WORK INSTRUCTION: Reading the data below, count the lines that carry the string "information". Give nothing but the count.

TASK MATERIAL:
# # # # #
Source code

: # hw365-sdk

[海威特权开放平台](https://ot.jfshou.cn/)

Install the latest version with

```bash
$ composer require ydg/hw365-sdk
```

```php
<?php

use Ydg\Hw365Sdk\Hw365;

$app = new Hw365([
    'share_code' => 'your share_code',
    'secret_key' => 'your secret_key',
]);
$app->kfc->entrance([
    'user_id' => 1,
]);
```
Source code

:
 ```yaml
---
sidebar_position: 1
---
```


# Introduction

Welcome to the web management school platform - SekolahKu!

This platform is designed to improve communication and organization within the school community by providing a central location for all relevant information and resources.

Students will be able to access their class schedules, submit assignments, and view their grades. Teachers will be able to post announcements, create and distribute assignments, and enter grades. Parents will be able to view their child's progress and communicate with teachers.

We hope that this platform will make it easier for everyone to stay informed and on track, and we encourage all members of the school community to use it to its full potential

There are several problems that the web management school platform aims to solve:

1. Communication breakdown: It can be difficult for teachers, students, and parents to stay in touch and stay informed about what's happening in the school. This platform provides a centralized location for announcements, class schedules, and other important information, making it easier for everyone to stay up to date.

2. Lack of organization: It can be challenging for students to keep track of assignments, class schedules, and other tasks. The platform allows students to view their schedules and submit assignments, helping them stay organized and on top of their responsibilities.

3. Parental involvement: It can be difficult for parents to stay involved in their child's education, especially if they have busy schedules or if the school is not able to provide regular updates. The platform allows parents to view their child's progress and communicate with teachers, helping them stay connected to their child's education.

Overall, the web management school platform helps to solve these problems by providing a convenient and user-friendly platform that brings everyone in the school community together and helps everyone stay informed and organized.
# # # # #
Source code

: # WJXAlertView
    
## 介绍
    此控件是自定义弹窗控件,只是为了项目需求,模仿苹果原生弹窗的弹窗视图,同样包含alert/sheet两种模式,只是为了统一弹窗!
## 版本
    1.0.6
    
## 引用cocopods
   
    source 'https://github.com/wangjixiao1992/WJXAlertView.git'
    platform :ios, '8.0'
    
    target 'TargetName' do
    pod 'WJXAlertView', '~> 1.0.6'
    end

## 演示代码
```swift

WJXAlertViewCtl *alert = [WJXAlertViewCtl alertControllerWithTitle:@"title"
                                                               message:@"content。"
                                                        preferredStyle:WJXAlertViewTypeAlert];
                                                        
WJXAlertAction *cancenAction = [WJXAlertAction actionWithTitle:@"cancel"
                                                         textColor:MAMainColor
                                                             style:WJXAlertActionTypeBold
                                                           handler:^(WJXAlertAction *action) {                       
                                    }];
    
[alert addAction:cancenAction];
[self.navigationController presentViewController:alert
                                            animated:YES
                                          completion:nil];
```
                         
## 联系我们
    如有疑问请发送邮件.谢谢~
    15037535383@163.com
# # # # #
EXERCISE SOLUTION: 2